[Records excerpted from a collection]
Start of Block
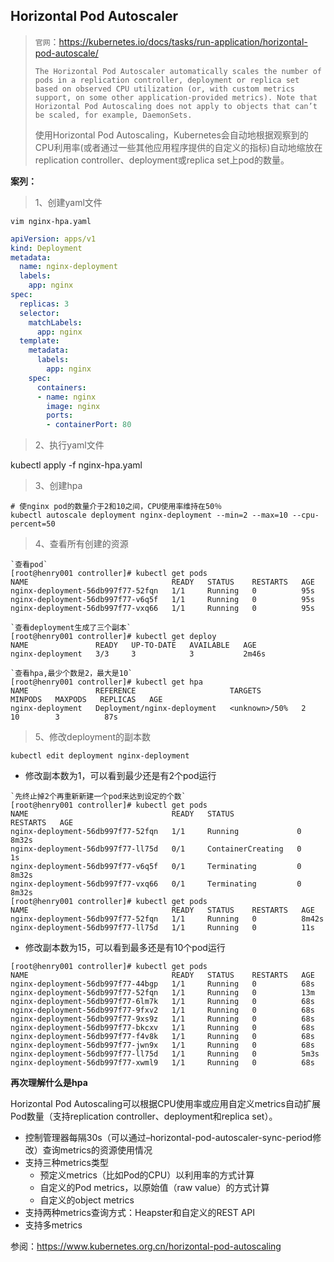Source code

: ##  Horizontal Pod Autoscaler

> `官网`：https://kubernetes.io/docs/tasks/run-application/horizontal-pod-autoscale/
>
> ```
> The Horizontal Pod Autoscaler automatically scales the number of pods in a replication controller, deployment or replica set based on observed CPU utilization (or, with custom metrics support, on some other application-provided metrics). Note that Horizontal Pod Autoscaling does not apply to objects that can’t be scaled, for example, DaemonSets.
> ```
>
> 使用Horizontal Pod Autoscaling，Kubernetes会自动地根据观察到的CPU利用率(或者通过一些其他应用程序提供的自定义的指标)自动地缩放在replication controller、deployment或replica set上pod的数量。



**案列：**

> 1、创建yaml文件

```
vim nginx-hpa.yaml
```

```yaml
apiVersion: apps/v1
kind: Deployment
metadata:
  name: nginx-deployment
  labels:
    app: nginx
spec:
  replicas: 3
  selector:
    matchLabels:
      app: nginx
  template:
    metadata:
      labels:
        app: nginx
    spec:
      containers:
      - name: nginx
        image: nginx
        ports:
        - containerPort: 80
```



> 2、执行yaml文件

kubectl apply -f nginx-hpa.yaml

> 3、创建hpa

```shell
# 使nginx pod的数量介于2和10之间，CPU使用率维持在50％
kubectl autoscale deployment nginx-deployment --min=2 --max=10 --cpu-percent=50
```

> 4、查看所有创建的资源

```shell
`查看pod`
[root@henry001 controller]# kubectl get pods
NAME                                READY   STATUS    RESTARTS   AGE
nginx-deployment-56db997f77-52fqn   1/1     Running   0          95s
nginx-deployment-56db997f77-v6q5f   1/1     Running   0          95s
nginx-deployment-56db997f77-vxq66   1/1     Running   0          95s

`查看deployment生成了三个副本`
[root@henry001 controller]# kubectl get deploy
NAME               READY   UP-TO-DATE   AVAILABLE   AGE
nginx-deployment   3/3     3            3           2m46s

`查看hpa,最少个数是2，最大是10`
[root@henry001 controller]# kubectl get hpa
NAME               REFERENCE                     TARGETS         MINPODS   MAXPODS   REPLICAS   AGE
nginx-deployment   Deployment/nginx-deployment   <unknown>/50%   2         10        3          87s
```

> 5、修改deployment的副本数

```
kubectl edit deployment nginx-deployment
```

* 修改副本数为1，可以看到最少还是有2个pod运行

```shell
`先终止掉2个再重新新建一个pod来达到设定的个数`
[root@henry001 controller]# kubectl get pods
NAME                                READY   STATUS              RESTARTS   AGE
nginx-deployment-56db997f77-52fqn   1/1     Running             0          8m32s
nginx-deployment-56db997f77-ll75d   0/1     ContainerCreating   0          1s
nginx-deployment-56db997f77-v6q5f   0/1     Terminating         0          8m32s
nginx-deployment-56db997f77-vxq66   0/1     Terminating         0          8m32s
[root@henry001 controller]# kubectl get pods
NAME                                READY   STATUS    RESTARTS   AGE
nginx-deployment-56db997f77-52fqn   1/1     Running   0          8m42s
nginx-deployment-56db997f77-ll75d   1/1     Running   0          11s
```

* 修改副本数为15，可以看到最多还是有10个pod运行

```shell
[root@henry001 controller]# kubectl get pods
NAME                                READY   STATUS    RESTARTS   AGE
nginx-deployment-56db997f77-44bgp   1/1     Running   0          68s
nginx-deployment-56db997f77-52fqn   1/1     Running   0          13m
nginx-deployment-56db997f77-6lm7k   1/1     Running   0          68s
nginx-deployment-56db997f77-9fxv2   1/1     Running   0          68s
nginx-deployment-56db997f77-9xs9z   1/1     Running   0          68s
nginx-deployment-56db997f77-bkcxv   1/1     Running   0          68s
nginx-deployment-56db997f77-f4v8k   1/1     Running   0          68s
nginx-deployment-56db997f77-jwn9x   1/1     Running   0          68s
nginx-deployment-56db997f77-ll75d   1/1     Running   0          5m3s
nginx-deployment-56db997f77-xwml9   1/1     Running   0          68s

```

**再次理解什么是hpa**

Horizontal Pod Autoscaling可以根据CPU使用率或应用自定义metrics自动扩展Pod数量（支持replication controller、deployment和replica set）。

- 控制管理器每隔30s（可以通过–horizontal-pod-autoscaler-sync-period修改）查询metrics的资源使用情况
- 支持三种metrics类型
  - 预定义metrics（比如Pod的CPU）以利用率的方式计算
  - 自定义的Pod metrics，以原始值（raw value）的方式计算
  - 自定义的object metrics
- 支持两种metrics查询方式：Heapster和自定义的REST API
- 支持多metrics

参阅：https://www.kubernetes.org.cn/horizontal-pod-autoscaling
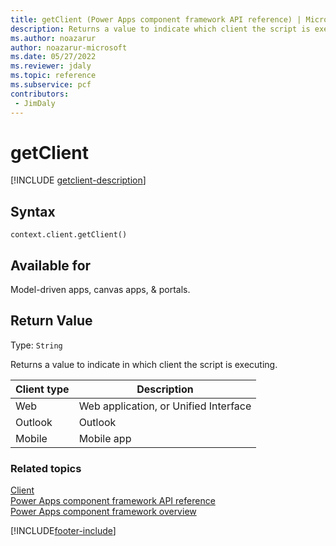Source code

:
 ```yaml
---
title: getClient (Power Apps component framework API reference) | Microsoft Docs
description: Returns a value to indicate which client the script is executing in.
ms.author: noazarur
author: noazarur-microsoft
ms.date: 05/27/2022
ms.reviewer: jdaly
ms.topic: reference
ms.subservice: pcf
contributors:
 - JimDaly
---
```

# getClient

[!INCLUDE [getclient-description](includes/getclient-description.md)]

## Syntax

`context.client.getClient()`

## Available for 

Model-driven apps, canvas apps, & portals.



## Return Value

Type: `String`

Returns a value to indicate in which client the script is executing.

|Client type|Description|
|-----|-----|
|Web| Web application, or Unified Interface|
|Outlook| Outlook|
|Mobile| Mobile app|



### Related topics

[Client](../client.md)<br/>
[Power Apps component framework API reference](../../reference/index.md)<br/>
[Power Apps component framework overview](../../overview.md)

[!INCLUDE[footer-include](../../../../includes/footer-banner.md)]
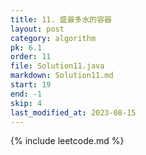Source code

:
```yaml
---
title: 11. 盛最多水的容器
layout: post
category: algorithm
pk: 6.1
order: 11
file: Solution11.java
markdown: Solution11.md
start: 19
end: -1
skip: 4
last_modified_at: 2023-08-15
---
```


{% include leetcode.md %}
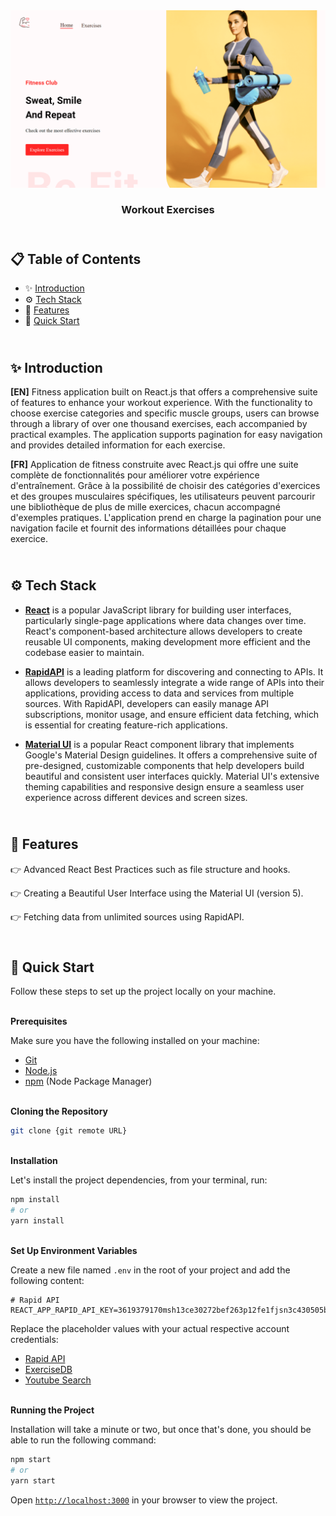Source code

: <div align="center">
    <a href="https://workout-app-fv.netlify.app" target="_blank">
      <img src="public/design/preview.png" alt="Project Banner">
    </a>
  <h3 align="center">Workout Exercises</h3>
</div>

##  <br /> 📋 <a name="table">Table of Contents</a>

- ✨ [Introduction](#introduction)
- ⚙️ [Tech Stack](#tech-stack)
- 📝 [Features](#features)
- 🚀 [Quick Start](#quick-start)

##  <br /> <a name="introduction">✨ Introduction</a>

**[EN]** Fitness application built on React.js that offers a comprehensive suite of features to enhance your workout experience. With the functionality to choose exercise categories and specific muscle groups, users can browse through a library of over one thousand exercises, each accompanied by practical examples. The application supports pagination for easy navigation and provides detailed information for each exercise.

**[FR]** Application de fitness construite avec React.js qui offre une suite complète de fonctionnalités pour améliorer votre expérience d'entraînement. Grâce à la possibilité de choisir des catégories d'exercices et des groupes musculaires spécifiques, les utilisateurs peuvent parcourir une bibliothèque de plus de mille exercices, chacun accompagné d'exemples pratiques. L'application prend en charge la pagination pour une navigation facile et fournit des informations détaillées pour chaque exercice.

##  <br /> <a name="tech-stack">⚙️ Tech Stack</a>

- [**React**](https://react.dev/reference/react) is a popular JavaScript library for building user interfaces, particularly single-page applications where data changes over time. React's component-based architecture allows developers to create reusable UI components, making development more efficient and the codebase easier to maintain. 

- [**RapidAPI**](https://docs.rapidapi.com/) is a leading platform for discovering and connecting to APIs. It allows developers to seamlessly integrate a wide range of APIs into their applications, providing access to data and services from multiple sources. With RapidAPI, developers can easily manage API subscriptions, monitor usage, and ensure efficient data fetching, which is essential for creating feature-rich applications. 

- [**Material UI**](https://mui.com/) is a popular React component library that implements Google's Material Design guidelines. It offers a comprehensive suite of pre-designed, customizable components that help developers build beautiful and consistent user interfaces quickly. Material UI's extensive theming capabilities and responsive design ensure a seamless user experience across different devices and screen sizes. 



## <br/> <a name="features">📝 Features</a>

👉 Advanced React Best Practices such as file structure and hooks.

👉 Creating a Beautiful User Interface using the Material UI (version 5).

👉 Fetching data from unlimited sources using RapidAPI.


## <br /> <a name="quick-start">🚀 Quick Start</a>

Follow these steps to set up the project locally on your machine.

<br/>**Prerequisites**

Make sure you have the following installed on your machine:

- [Git](https://git-scm.com/)
- [Node.js](https://nodejs.org/en)
- [npm](https://www.npmjs.com/) (Node Package Manager)

<br/>**Cloning the Repository**

```bash
git clone {git remote URL}
```

<br/>**Installation**

Let's install the project dependencies, from your terminal, run:

```bash
npm install
# or
yarn install
```

<br/>**Set Up Environment Variables**

Create a new file named `.env` in the root of your project and add the following content:

```env
# Rapid API
REACT_APP_RAPID_API_KEY=3619379170msh13ce30272bef263p12fe1fjsn3c430505bdab
```

Replace the placeholder values with your actual respective account credentials:

- [Rapid API](https://rapidapi.com/hub)
- [ExerciseDB](https://rapidapi.com/justin-WFnsXH_t6/api/exercisedb)
- [Youtube Search](https://rapidapi.com/h0p3rwe/api/youtube-search-and-download)


<br/>**Running the Project**

Installation will take a minute or two, but once that's done, you should be able to run the following command:

```bash
npm start
# or
yarn start
```

Open [`http://localhost:3000`](http://localhost:3000) in your browser to view the project.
End of Block
→ WORK REQUEST: Filter the data, keeping only the lines that contain "Terminating".

→ EXERCISE ANSWER:
nginx-deployment-56db997f77-v6q5f   0/1     Terminating         0          8m32s
nginx-deployment-56db997f77-vxq66   0/1     Terminating         0          8m32s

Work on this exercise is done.